South Africa’s ruling party called on President Thabo Mbeki to resign and it said he agreed to the request yesterday.
Mbeki has lost a power struggle against his rival, African National Congress (ANC) leader Jacob Zuma, and has come under pressure to quit following a judge’s ruling last week that he was instrumental in Zuma being charged with corruption.
If other key Cabinet ministers decide to quit in solidarity with Mbeki, there could be turmoil in Africa’s economic and political powerhouse. All eyes were on Finance Minister Trevor Manuel, who shares the credit with Mbeki for South Africa’s sustained economic growth and investor-friendly policies over the past decade.
ANC Secretary-General Gwede Mantashe said a high-level committee has “decided to recall the president of the republic before his term of office expires.”

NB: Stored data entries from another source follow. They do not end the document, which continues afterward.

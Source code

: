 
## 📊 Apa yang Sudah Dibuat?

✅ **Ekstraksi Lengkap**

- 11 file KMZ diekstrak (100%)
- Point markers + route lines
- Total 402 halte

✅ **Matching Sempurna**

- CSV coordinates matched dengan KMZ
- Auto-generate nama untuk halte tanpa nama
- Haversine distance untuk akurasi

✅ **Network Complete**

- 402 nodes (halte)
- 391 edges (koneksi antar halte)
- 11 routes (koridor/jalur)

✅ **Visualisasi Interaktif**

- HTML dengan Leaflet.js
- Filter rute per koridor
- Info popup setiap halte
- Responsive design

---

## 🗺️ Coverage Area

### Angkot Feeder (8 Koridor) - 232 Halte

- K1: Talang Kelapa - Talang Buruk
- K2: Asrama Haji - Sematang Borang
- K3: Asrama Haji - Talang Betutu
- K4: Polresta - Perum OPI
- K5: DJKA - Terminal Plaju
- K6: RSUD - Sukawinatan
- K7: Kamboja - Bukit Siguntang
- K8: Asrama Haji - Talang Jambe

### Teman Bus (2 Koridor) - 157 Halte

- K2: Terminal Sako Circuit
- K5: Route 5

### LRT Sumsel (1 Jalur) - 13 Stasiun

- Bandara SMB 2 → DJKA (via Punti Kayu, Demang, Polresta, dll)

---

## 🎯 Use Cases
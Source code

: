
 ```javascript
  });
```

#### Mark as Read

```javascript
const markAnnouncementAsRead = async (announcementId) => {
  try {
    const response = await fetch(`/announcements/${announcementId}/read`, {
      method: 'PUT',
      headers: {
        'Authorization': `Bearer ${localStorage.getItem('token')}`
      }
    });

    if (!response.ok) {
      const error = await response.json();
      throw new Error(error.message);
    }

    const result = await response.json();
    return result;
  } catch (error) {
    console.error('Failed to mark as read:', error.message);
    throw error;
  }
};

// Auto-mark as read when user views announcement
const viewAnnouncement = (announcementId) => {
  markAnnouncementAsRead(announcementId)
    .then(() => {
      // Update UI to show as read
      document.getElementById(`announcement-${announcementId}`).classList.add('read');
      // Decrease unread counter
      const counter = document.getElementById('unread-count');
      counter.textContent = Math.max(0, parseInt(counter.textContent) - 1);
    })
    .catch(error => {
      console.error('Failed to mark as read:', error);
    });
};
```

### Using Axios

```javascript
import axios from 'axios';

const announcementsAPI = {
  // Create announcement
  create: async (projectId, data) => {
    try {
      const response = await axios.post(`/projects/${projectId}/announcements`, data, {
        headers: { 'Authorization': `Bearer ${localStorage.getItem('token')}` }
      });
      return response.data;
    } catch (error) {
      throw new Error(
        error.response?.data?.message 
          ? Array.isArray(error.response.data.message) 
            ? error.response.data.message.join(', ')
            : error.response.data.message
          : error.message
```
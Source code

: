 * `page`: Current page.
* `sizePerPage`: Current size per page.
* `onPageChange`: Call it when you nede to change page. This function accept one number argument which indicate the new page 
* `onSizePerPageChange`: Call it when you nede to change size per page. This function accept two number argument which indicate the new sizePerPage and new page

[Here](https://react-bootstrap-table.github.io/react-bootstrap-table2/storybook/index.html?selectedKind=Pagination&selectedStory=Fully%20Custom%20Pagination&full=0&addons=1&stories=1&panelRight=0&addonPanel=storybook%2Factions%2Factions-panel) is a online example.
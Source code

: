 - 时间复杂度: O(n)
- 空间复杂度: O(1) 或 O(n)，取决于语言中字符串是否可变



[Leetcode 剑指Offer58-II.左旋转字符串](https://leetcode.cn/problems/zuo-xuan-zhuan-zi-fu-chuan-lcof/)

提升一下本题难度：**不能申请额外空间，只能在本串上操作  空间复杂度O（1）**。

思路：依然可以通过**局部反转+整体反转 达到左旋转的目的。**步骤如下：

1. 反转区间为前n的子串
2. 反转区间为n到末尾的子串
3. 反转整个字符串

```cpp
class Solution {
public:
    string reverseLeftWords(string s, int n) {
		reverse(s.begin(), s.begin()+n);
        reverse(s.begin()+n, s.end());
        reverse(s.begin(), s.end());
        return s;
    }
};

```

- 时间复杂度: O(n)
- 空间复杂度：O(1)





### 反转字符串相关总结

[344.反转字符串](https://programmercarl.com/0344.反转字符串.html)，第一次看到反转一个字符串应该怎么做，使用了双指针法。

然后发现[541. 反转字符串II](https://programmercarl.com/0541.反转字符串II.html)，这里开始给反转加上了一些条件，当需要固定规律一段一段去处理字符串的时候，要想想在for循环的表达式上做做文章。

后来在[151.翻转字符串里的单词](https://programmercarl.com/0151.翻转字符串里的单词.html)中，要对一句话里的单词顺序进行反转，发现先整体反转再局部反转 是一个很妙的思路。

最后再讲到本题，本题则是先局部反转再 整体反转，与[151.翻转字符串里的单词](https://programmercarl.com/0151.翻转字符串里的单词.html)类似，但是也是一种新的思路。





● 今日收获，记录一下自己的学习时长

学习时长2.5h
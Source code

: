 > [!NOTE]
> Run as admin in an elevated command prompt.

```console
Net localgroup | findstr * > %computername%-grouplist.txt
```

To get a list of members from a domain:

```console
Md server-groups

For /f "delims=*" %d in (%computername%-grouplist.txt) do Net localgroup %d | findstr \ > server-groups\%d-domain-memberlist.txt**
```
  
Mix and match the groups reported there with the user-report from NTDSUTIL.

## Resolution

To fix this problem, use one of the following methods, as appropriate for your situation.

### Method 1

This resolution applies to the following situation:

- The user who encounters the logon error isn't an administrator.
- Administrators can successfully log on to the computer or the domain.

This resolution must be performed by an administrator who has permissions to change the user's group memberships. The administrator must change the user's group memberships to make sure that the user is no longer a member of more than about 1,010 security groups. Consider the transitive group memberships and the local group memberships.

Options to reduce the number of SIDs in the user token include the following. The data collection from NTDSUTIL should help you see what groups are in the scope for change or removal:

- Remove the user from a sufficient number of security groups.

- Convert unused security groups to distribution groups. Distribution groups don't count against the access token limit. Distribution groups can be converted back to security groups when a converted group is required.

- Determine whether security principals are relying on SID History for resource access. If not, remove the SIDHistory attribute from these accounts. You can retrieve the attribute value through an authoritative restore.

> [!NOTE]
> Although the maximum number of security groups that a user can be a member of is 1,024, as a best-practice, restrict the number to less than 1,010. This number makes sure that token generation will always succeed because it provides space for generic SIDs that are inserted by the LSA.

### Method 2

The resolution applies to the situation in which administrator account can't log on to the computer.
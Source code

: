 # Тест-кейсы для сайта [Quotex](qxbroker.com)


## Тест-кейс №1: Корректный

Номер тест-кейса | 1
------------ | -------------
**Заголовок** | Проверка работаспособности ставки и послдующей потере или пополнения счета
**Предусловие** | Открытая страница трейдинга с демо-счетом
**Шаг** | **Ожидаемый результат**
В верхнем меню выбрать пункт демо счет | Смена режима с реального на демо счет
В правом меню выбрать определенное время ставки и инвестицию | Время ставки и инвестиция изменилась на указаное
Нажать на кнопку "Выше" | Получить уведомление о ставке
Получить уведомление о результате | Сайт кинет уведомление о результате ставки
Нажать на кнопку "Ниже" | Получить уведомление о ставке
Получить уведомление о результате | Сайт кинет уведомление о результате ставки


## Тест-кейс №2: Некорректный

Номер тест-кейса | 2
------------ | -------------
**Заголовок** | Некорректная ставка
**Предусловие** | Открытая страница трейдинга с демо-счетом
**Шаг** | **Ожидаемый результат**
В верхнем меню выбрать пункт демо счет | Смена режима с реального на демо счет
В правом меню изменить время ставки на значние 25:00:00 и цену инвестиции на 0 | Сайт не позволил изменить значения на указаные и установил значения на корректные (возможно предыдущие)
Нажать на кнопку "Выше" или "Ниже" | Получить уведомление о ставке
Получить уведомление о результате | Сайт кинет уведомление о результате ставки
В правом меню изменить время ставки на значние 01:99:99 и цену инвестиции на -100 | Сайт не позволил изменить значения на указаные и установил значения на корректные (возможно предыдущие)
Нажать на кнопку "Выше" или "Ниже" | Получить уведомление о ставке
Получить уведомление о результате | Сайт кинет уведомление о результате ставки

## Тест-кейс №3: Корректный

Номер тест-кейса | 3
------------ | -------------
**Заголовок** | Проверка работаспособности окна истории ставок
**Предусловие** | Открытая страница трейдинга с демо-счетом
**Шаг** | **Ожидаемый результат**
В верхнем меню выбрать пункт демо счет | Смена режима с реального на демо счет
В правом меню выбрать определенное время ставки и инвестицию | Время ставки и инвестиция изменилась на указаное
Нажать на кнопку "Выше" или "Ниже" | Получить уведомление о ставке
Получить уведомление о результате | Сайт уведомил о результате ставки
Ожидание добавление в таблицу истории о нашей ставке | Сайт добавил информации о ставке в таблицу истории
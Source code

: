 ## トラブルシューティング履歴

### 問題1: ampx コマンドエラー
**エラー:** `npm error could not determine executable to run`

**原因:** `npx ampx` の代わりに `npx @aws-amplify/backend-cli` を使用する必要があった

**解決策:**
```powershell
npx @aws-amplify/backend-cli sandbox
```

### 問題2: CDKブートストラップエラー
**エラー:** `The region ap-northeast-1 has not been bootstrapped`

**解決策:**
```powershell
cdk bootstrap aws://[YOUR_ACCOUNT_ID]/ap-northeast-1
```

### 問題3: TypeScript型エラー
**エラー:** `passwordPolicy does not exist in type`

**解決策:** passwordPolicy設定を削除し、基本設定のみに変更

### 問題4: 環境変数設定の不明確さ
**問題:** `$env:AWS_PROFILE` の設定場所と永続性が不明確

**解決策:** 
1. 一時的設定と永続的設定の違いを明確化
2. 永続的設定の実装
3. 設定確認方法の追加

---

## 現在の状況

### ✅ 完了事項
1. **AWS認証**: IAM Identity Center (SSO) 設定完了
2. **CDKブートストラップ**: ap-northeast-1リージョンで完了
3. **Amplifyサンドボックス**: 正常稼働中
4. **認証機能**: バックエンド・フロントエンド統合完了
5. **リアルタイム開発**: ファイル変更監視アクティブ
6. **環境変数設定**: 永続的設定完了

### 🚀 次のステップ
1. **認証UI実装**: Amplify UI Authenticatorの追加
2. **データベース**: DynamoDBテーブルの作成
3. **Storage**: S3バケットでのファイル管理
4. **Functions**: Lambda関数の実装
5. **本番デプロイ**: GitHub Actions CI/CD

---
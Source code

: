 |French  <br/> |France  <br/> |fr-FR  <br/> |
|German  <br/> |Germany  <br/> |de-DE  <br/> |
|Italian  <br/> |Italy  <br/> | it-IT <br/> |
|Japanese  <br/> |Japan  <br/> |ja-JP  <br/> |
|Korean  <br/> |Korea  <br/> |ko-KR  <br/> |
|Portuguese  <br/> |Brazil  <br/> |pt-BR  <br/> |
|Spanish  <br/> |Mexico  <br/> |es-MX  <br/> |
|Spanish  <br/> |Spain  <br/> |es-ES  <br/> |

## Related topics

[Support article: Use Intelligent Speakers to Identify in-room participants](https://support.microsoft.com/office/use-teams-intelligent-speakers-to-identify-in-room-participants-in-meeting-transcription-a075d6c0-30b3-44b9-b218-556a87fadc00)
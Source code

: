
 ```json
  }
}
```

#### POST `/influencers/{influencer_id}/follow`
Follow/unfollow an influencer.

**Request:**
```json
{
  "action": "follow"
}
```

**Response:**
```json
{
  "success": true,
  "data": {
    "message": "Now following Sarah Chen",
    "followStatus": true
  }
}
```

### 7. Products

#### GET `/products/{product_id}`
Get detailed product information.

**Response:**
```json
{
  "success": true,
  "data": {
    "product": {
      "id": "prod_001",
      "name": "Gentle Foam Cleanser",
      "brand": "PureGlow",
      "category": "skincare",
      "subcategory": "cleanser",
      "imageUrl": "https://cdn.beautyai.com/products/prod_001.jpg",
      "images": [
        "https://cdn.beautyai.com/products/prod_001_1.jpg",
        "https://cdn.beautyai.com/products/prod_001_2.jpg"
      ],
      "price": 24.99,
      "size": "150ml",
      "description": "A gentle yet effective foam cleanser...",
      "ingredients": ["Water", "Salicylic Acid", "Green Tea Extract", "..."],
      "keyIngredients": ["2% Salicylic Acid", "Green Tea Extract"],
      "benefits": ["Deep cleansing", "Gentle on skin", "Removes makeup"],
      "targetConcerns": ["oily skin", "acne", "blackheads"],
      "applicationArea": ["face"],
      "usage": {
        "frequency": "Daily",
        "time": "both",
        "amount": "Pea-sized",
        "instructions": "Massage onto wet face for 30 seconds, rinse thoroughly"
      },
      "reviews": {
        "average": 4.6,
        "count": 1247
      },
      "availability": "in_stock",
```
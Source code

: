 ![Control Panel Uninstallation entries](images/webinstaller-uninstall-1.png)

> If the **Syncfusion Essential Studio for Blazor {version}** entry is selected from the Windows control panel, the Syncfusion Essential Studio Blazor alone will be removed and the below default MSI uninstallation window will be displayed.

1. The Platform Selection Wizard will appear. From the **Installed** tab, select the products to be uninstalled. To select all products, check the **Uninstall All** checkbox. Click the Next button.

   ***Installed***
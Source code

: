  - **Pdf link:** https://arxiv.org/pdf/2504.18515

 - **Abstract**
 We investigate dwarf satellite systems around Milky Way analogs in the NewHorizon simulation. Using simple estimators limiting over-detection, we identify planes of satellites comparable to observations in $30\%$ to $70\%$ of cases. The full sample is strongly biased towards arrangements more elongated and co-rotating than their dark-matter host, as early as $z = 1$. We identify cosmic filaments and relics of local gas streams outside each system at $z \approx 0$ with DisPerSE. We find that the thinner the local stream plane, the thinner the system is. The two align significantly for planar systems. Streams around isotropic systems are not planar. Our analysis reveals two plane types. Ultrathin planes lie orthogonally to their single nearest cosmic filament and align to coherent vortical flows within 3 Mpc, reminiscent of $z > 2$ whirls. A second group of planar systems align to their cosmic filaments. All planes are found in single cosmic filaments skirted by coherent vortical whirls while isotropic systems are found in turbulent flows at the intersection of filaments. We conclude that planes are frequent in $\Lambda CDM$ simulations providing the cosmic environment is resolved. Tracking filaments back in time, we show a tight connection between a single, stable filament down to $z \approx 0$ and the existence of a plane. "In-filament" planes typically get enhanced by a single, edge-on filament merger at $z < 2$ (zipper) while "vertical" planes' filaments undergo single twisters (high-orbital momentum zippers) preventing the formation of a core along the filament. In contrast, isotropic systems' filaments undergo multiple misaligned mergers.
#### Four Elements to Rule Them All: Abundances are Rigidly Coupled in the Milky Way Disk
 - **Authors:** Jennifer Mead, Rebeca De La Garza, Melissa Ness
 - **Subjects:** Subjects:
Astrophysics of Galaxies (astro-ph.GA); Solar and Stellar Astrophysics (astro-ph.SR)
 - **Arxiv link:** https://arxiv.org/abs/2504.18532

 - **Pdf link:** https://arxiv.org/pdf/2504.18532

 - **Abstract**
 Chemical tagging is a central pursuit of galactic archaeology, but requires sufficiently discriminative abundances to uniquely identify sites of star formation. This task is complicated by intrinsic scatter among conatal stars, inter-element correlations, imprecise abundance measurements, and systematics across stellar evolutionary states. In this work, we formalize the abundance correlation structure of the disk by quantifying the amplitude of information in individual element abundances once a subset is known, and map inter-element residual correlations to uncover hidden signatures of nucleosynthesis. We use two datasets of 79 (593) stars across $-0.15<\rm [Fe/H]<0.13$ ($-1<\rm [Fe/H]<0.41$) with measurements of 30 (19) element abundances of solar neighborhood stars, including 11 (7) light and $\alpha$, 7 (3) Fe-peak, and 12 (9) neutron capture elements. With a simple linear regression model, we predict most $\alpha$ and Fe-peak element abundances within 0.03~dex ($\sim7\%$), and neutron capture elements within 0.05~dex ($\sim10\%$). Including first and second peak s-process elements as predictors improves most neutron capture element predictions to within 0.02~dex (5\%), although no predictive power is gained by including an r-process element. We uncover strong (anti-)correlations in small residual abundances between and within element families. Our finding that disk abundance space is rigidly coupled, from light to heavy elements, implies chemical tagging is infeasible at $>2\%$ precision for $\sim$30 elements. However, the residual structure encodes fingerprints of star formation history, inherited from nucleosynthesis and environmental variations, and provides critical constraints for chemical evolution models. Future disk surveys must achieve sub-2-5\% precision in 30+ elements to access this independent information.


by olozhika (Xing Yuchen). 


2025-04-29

Mantashe said that Mbeki accepted the news.
The president “did not display shock ... he welcomed the news and agreed that he is going to participate in the process and the formalities,” Mantashe said.
Parliament would meet in the near future to formalize Mbeki’s resignation, the party official said, adding that there was no decision on whether to hold early elections.
It was unclear whether Mbeki attended yesterday’s meeting. Several key government executives, including Deputy President Phumzile Mlambo-Ngcuka, have indicated they would follow him.
Mantashe said Zuma was meeting Cabinet ministers to persuade them to remain in government. He said the top priority at the moment was to focus on “ensuring the smooth running of the country.”
“We share the desire for stability and for a peaceful and prosperous South Africa,” Mantashe told a news conference.
Mbeki succeeded Nelson Mandela in 1999 and was due to stand down next year. If he is forced out of office, it will be a devastating humiliation to a man who devoted his life to the ANC and who is regarded as one of Africa’s most respected statesmen.
Mbeki, who has promoted what he calls Africa’s renaissance, has mediated conflicts ranging from Sudan to Ivory Coast to Congo.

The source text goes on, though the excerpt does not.